* _Problem to solve_:
Return exactly the lines from the start of the records below through the line containing "They may say", both ends included, and leave out the pictures.

Stored dataset items
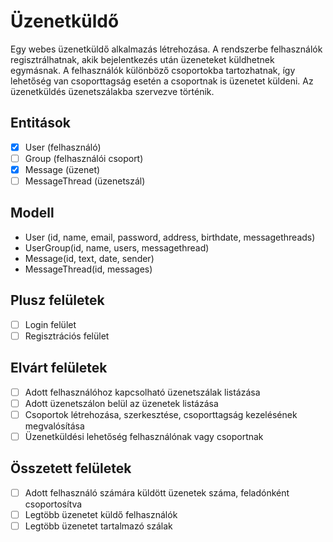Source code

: # Üzenetküldő

Egy webes üzenetküldő alkalmazás létrehozása. A rendszerbe felhasználók
regisztrálhatnak, akik bejelentkezés után üzeneteket küldhetnek egymásnak. A
felhasználók különböző csoportokba tartozhatnak, így lehetőség van csoporttagság
esetén a csoportnak is üzenetet küldeni. Az üzenetküldés üzenetszálakba szervezve
történik.

## Entitások

- [X] User (felhasználó)
- [ ] Group (felhasználói csoport)
- [X] Message (üzenet)
- [ ] MessageThread (üzenetszál)

## Modell

* User (id, name, email, password, address, birthdate, messagethreads)
* UserGroup(id, name, users, messagethread)
* Message(id, text, date, sender)
* MessageThread(id, messages)

## Plusz felületek

- [ ] Login felület
- [ ] Regisztrációs felület

## Elvárt felületek

- [ ] Adott felhasználóhoz kapcsolható üzenetszálak listázása
- [ ] Adott üzenetszálon belül az üzenetek listázása
- [ ] Csoportok létrehozása, szerkesztése, csoporttagság kezelésének megvalósítása
- [ ] Üzenetküldési lehetőség felhasználónak vagy csoportnak

## Összetett felületek

- [ ] Adott felhasználó számára küldött üzenetek száma, feladónként csoportosítva
- [ ] Legtöbb üzenetet küldő felhasználók
- [ ] Legtöbb üzenetet tartalmazó szálak
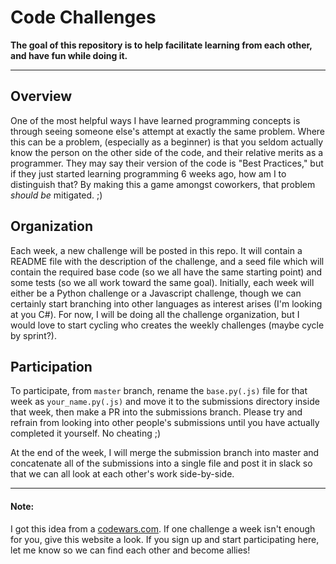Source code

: # Code Challenges
**The goal of this repository is to help facilitate learning from each other, and have fun while doing it.**
___
## Overview
One of the most helpful ways I have learned programming concepts is through
seeing someone else's attempt at exactly the same problem. Where this can
be a problem, (especially as a beginner) is that you seldom actually know the
person on the other side of the code, and their relative merits as a programmer.
They may say their version of the code is "Best Practices," but if they just
started learning programming 6 weeks ago, how am I to distinguish that? By making
this a game amongst coworkers, that problem _should be_ mitigated. ;)

## Organization
Each week, a new challenge will be posted in this repo. It will contain a README
file with the description of the challenge, and a seed file which will contain the
required base code (so we all have the same starting point) and some tests (so we all
work toward the same goal). Initially, each week will either be a Python challenge
or a Javascript challenge, though we can certainly start branching into other languages
as interest arises (I'm looking at you C#). For now, I will be doing all the challenge
organization, but I would love to start cycling who creates the weekly challenges (maybe
cycle by sprint?). 

## Participation
To participate, from `master` branch, rename the `base.py(.js)` file for that week as `your_name.py(.js)` 
and move it to the submissions directory inside that week, then make a PR into the submissions 
branch. Please try and refrain from looking into other people's submissions until you have
actually completed it yourself. No cheating ;)

At the end of the week, I will merge the submission branch into master and concatenate all of 
the submissions into a single file and post it in slack so that we can all look at each other's 
work side-by-side.
___
#### Note:
I got this idea from a [codewars.com](https://www.codewars.com/). If one challenge a week
isn't enough for you, give this website a look. If you sign up and start participating
here, let me know so we can find each other and become allies!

* _Response to this task_:
Source code

: # Üzenetküldő

Egy webes üzenetküldő alkalmazás létrehozása. A rendszerbe felhasználók
regisztrálhatnak, akik bejelentkezés után üzeneteket küldhetnek egymásnak. A
felhasználók különböző csoportokba tartozhatnak, így lehetőség van csoporttagság
esetén a csoportnak is üzenetet küldeni. Az üzenetküldés üzenetszálakba szervezve
történik.

## Entitások

- [X] User (felhasználó)
- [ ] Group (felhasználói csoport)
- [X] Message (üzenet)
- [ ] MessageThread (üzenetszál)

## Modell

* User (id, name, email, password, address, birthdate, messagethreads)
* UserGroup(id, name, users, messagethread)
* Message(id, text, date, sender)
* MessageThread(id, messages)

## Plusz felületek

- [ ] Login felület
- [ ] Regisztrációs felület

## Elvárt felületek

- [ ] Adott felhasználóhoz kapcsolható üzenetszálak listázása
- [ ] Adott üzenetszálon belül az üzenetek listázása
- [ ] Csoportok létrehozása, szerkesztése, csoporttagság kezelésének megvalósítása
- [ ] Üzenetküldési lehetőség felhasználónak vagy csoportnak

## Összetett felületek

- [ ] Adott felhasználó számára küldött üzenetek száma, feladónként csoportosítva
- [ ] Legtöbb üzenetet küldő felhasználók
- [ ] Legtöbb üzenetet tartalmazó szálak
Source code

: # Code Challenges
**The goal of this repository is to help facilitate learning from each other, and have fun while doing it.**
___
## Overview
One of the most helpful ways I have learned programming concepts is through
seeing someone else's attempt at exactly the same problem. Where this can
be a problem, (especially as a beginner) is that you seldom actually know the
person on the other side of the code, and their relative merits as a programmer.
They may say their version of the code is "Best Practices," but if they just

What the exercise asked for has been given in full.